Re: [PATCH v2 3/3] mm: don't account memmap per node

Yosry Ahmed <yosryahmed@xxxxxxxxxx> · Wed, 7 Aug 2024 22:35:59 -0700

On Wed, Aug 7, 2024 at 9:04 PM Pasha Tatashin <pasha.tatashin@xxxxxxxxxx> wrote:
>
> On Wed, Aug 7, 2024 at 10:59 PM Muchun Song <muchun.song@xxxxxxxxx> wrote:
> >
> >
> >
> > > On Aug 8, 2024, at 05:19, Pasha Tatashin <pasha.tatashin@xxxxxxxxxx> wrote:
> > >
> > > Currently, when memory is hot-plugged or hot-removed the accounting is
> > > done based on the assumption that memmap is allocated from the same node
> > > as the hot-plugged/hot-removed memory, which is not always the case.
> > >
> > > In addition, there are challenges with keeping the node id of the memory
> > > that is being remove to the time when memmap accounting is actually
> > > performed: since this is done after remove_pfn_range_from_zone(), and
> > > also after remove_memory_block_devices(). Meaning that we cannot use
> > > pgdat nor walking though memblocks to get the nid.
> > >
> > > Given all of that, account the memmap overhead system wide instead.
> >
> > Hi Pasha,
> >
> > You've changed it to vm event mechanism. But I found a comment (below) say
> > "CONFIG_VM_EVENT_COUNTERS". I do not know why it has such a rule
> > sice 2006. Now the rule should be changed, is there any effect to users of
> > /proc/vmstat?
>
> There should not be any effect on the users of the /proc/vmstat, the
> values for nr_memap and nr_memmap_boot before and after are still in
> /proc/vmstat under the same names.
>
> >
> > /*
> >  * Light weight per cpu counter implementation.
> >  *
> >  * Counters should only be incremented and no critical kernel component
> >  * should rely on the counter values.
> >  *
> >  * Counters are handled completely inline. On many platforms the code
> >  * generated will simply be the increment of a global address.
>
> Thank you for noticing this. Based on my digging, it looks like this
> comment means that the increment only produces the most efficient code
> on some architectures (i.e. i386, ia64):
>
> Here is the original commit message from 6/30/06:
> f8891e5e1f93a1 [PATCH] Lightweight event counters
>
>  Relevant information:
>   The implementation of these counters is through inline code that hopefully
>   results in only a single instruction increment instruction being emitted
>   (i386, x86_64) or in the increment being hidden though instruction
>   concurrency (EPIC architectures such as ia64 can get that done).
>
> My patch does not change anything in other places where vm_events are
> used, so it won't introduce performance regression anywhere. Memmap,
> increment and decrement can happen based on the value of delta. I have
> tested, and it works correctly. Perhaps we should update the comment.

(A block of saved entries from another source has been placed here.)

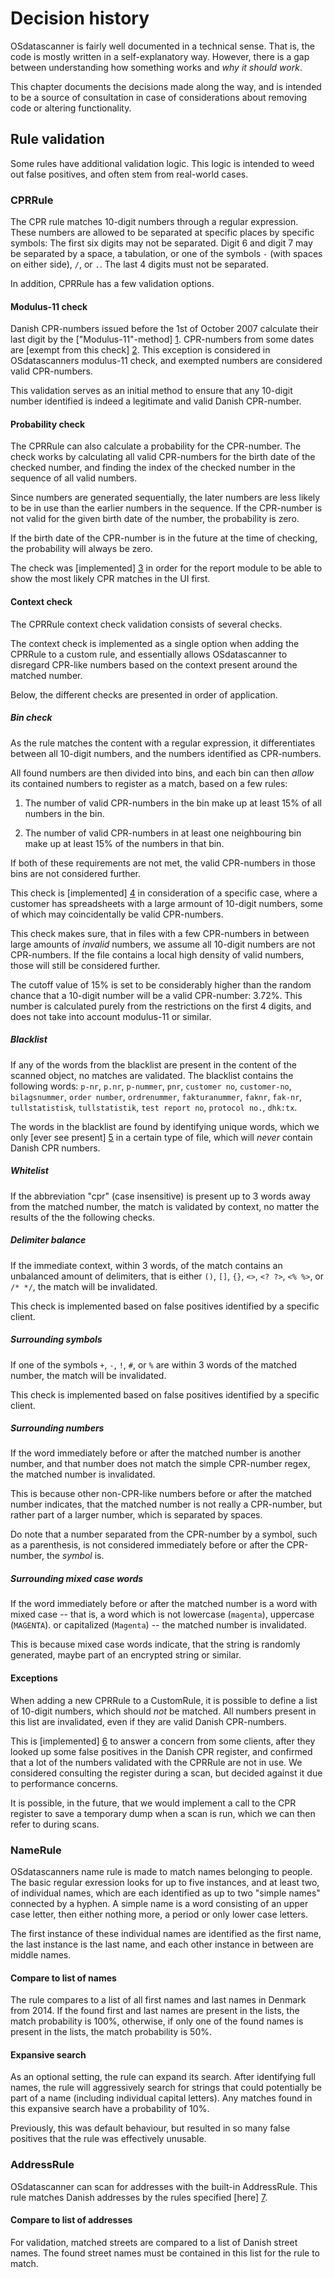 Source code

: # Decision history

OSdatascanner is fairly well documented in a technical sense. That is, the code
is mostly written in a self-explanatory way. However, there is a gap between
understanding how something works and *why it should work*.

This chapter documents the decisions made along the way, and is intended to be
a source of consultation in case of considerations about removing code or 
altering functionality.

## Rule validation

Some rules have additional validation logic. This logic is intended to weed out
false positives, and often stem from real-world cases.

### CPRRule

The CPR rule matches 10-digit numbers through a regular expression. These 
numbers are allowed to be separated at specific places by specific symbols: 
The first six digits may not be separated. Digit 6 and digit 7 may be 
separated by a space, a tabulation, or one of the symbols `-` (with spaces on 
either side), `/`,  or `.`. The last 4 digits must not be separated.

In addition, CPRRule has a few validation options.

#### Modulus-11 check

Danish CPR-numbers issued before the 1st of October 2007 calculate their last 
digit by the ["Modulus-11"-method] [1]. CPR-numbers from some dates are 
[exempt from this check] [2]. This exception is considered in OSdatascanners 
modulus-11 check, and exempted numbers are considered valid CPR-numbers.

This validation serves as an initial method to ensure that any 10-digit number 
identified is indeed a legitimate and valid Danish CPR-number.

#### Probability check

The CPRRule can also calculate a probability for the CPR-number. The check 
works by calculating all valid CPR-numbers for the birth date of the 
checked number, and finding the index of the checked number in the sequence of 
all valid numbers.

Since numbers are generated sequentially, the later numbers 
are less likely to be in use than the earlier numbers in the sequence. If the
CPR-number is not valid for the given birth date of the number, the probability
is zero.

If the birth date of the CPR-number is in the future at the time of checking,
the probability will always be zero.

The check was [implemented] [3] in order for the report module to be able to 
show the most likely CPR matches in the UI first.

#### Context check

The CPRRule context check validation consists of several checks.

The context check is implemented as a single option when adding the CPRRule to 
a custom rule, and essentially allows OSdatascanner to disregard CPR-like 
numbers based on the context present around the matched number.

Below, the different checks are presented in order of application.

##### Bin check

As the rule matches the content with a regular expression, it differentiates 
between all 10-digit numbers, and the numbers identified as CPR-numbers.

All found numbers are then divided into bins, and each bin can then *allow* 
its contained numbers to register as a match, based on a few rules:

1. The number of valid CPR-numbers in the bin make up at least 15% of all 
numbers in the bin.

2. The number of valid CPR-numbers in at least one neighbouring bin make up at 
least 15% of the numbers in that bin.

If both of these requirements are not met, the valid CPR-numbers in those bins 
are not considered further.

This check is [implemented] [4] in consideration of a specific case, where a 
customer has spreadsheets with a large armount of 10-digit numbers, some of 
which may coincidentally be valid CPR-numbers.

This check makes sure, that in files with a few CPR-numbers in between large 
amounts of *invalid* numbers, we assume all 10-digit numbers are not 
CPR-numbers. If the file contains a local high density of valid numbers, those 
will still be considered further.

The cutoff value of 15% is set to be considerably higher than the random 
chance that a 10-digit number will be a valid CPR-number: 3.72%. This number 
is calculated purely from the restrictions on the first 4 digits, and does not 
take into account modulus-11 or similar.

##### Blacklist

If any of the words from the blacklist are present in the content of the 
scanned object, no matches are validated. The blacklist contains the following 
words: `p-nr`, `p.nr`, `p-nummer`, `pnr`, `customer no`, `customer-no`, 
`bilagsnummer`, `order number`, `ordrenummer`, `fakturanummer`, `faknr`, 
`fak-nr`, `tullstatistisk`, `tullstatistik`, `test report no`, `protocol no.`, 
`dhk:tx`.

The words in the blacklist are found by identifying unique words, which we 
only [ever see present] [5] in a certain type of file, which will *never* 
contain Danish CPR numbers.

##### Whitelist

If the abbreviation "cpr" (case insensitive) is present up to 3 words away 
from the matched number, the match is validated by context, no matter the 
results of the the following checks.

##### Delimiter balance

If the immediate context, within 3 words, of the match contains an unbalanced 
amount of delimiters, that is either `()`, `[]`, `{}`, `<>`, `<? ?>`, `<% %>`, 
or `/* */`, the match will be invalidated.

This check is implemented based on false positives identified by a specific
client.

##### Surrounding symbols

If one of the symbols `+`, `-`, `!`, `#`, or `%` are within 3 words of the 
matched number, the match will be invalidated.

This check is implemented based on false positives identified by a specific
client.

##### Surrounding numbers

If the word immediately before or after the matched number is another number, 
and that number does not match the simple CPR-number regex, the matched number 
is invalidated.

This is because other non-CPR-like numbers before or after the matched number 
indicates, that the matched number is not really a CPR-number, but rather part 
of a larger number, which is separated by spaces.

Do note that a number separated from the CPR-number by a symbol, such as a 
parenthesis, is not considered immediately before or after the CPR-number,
the _symbol_ is.

##### Surrounding mixed case words

If the word immediately before or after the matched number is a word with 
mixed case -- that is, a word which is not lowercase (`magenta`), uppercase 
(`MAGENTA`). or capitalized (`Magenta`) -- the matched number is invalidated.

This is because mixed case words indicate, that the string is randomly 
generated, maybe part of an encrypted string or similar.

#### Exceptions

When adding a new CPRRule to a CustomRule, it is possible to define a list of 
10-digit numbers, which should *not* be matched. All numbers present in this 
list are invalidated, even if they are valid Danish CPR-numbers.

This is [implemented] [6] to answer a concern from some clients, after they 
looked up some false positives in the Danish CPR register, and confirmed that 
a lot of the numbers validated with the CPRRule are not in use. We considered 
consulting the register during a scan, but decided against it due to 
performance concerns.

It is possible, in the future, that we would implement a call to the CPR 
register to save a temporary dump when a scan is run, which we can then refer 
to during scans.


### NameRule

OSdatascanners name rule is made to match names belonging to people. The basic 
regular exression looks for up to five instances, and at least two, of 
individual names, which are each identified as up to two "simple names" 
connected by a hyphen. A simple name is a word consisting of an upper case 
letter, then either nothing more, a period or only lower case letters.

The first instance of these individual names are identified as the first name, 
the last instance is the last name, and each other instance in between are 
middle names.

#### Compare to list of names

The rule compares to a list of all first names and last names in Denmark from
2014. If the found first and last names are present in the lists, the match 
probability is 100%, otherwise, if only one of the found names is present in
the lists, the match probability is 50%.

#### Expansive search

As an optional setting, the rule can expand its search. After identifying full
names, the rule will aggressively search for strings that could potentially be
part of a name (including individual capital letters). Any matches found in this
expansive search have a probability of 10%.

Previously, this was default behaviour, but resulted in so many false positives
that the rule was effectively unusable.


### AddressRule

OSdatascanner can scan for addresses with the built-in AddressRule. This rule
matches Danish addresses by the rules specified [here] [7].

#### Compare to list of addresses

For validation, matched streets are compared to a list of Danish street names.
The found street names must be contained in this list for the rule to match.



[1]: https://cpr.dk/media/12066/personnummeret-i-cpr.pdf "Method for performing a modulus-11 check."

[2]: https://cpr.dk/cpr-systemet/personnumre-uden-kontrolciffer-modulus-11-kontrol "CPR-numbers exempt from modulus-11 check."

[3]: https://redmine.magenta.dk/issues/34360 "[For Internal Use] Ticket about implementing probability check in CPRRule."

[4]: https://redmine.magenta.dk/issues/56007 "[For Internal Use] Ticket about implementing bin check in CPRRule."

[5]: https://redmine.magenta.dk/issues/45892 "[For Internal Use] Ticket about extending the blacklisted expressions in CPRRule."

[6]: https://redmine.magenta.dk/issues/58526 "[For Internal Use] Ticket for adding exception list to CPRRule."

[7]: https://danmarksadresser.dk/regler-og-vejledning/adresser/ "Description of the construction of Danish addresses."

I think there may be a semantic inconsistency here.

I am not so sure about this code, but for memcg stats, there is a
semantic distinction between stat (or state) and event.

Per-memcg events (which are a subset of NR_VM_EVENT_ITEMS) are
basically counting the number of times a certain event happened (e.g.
PGFAULT). This naturally cannot be decremented because the number of
page faults that happened cannot decrease.

Per-memcg state are things that represent the current state of the
system (e.g. NR_SWAPCACHE). This can naturally go up or down.

It seems like the code here follows the same semantics, and this
change breaks that. Also, now these stats depend on
CONFIG_VM_EVENT_COUNTERS .

Looking at NR_VMSTAT_ITEMS, it looks like it's composed of:
NR_VM_ZONE_STAT_ITEMS,
NR_VM_NUMA_EVENT_ITEMS,
NR_VM_NODE_STAT_ITEMS,
NR_VM_WRITEBACK_STAT_ITEMS,
NR_VM_EVENT_ITEMS (with CONFIG_VM_EVENT_COUNTERS)

Semantically, the memmap stats do not fit into any of the above
categories if we do not want them to be per-node. Maybe they should
have their own category like NR_VM_WRITEBACK_STAT_ITEMS, or maybe we
should consolidate both of them into a global stat items category
(e.g. NR_VM_STAT_ITEMS)?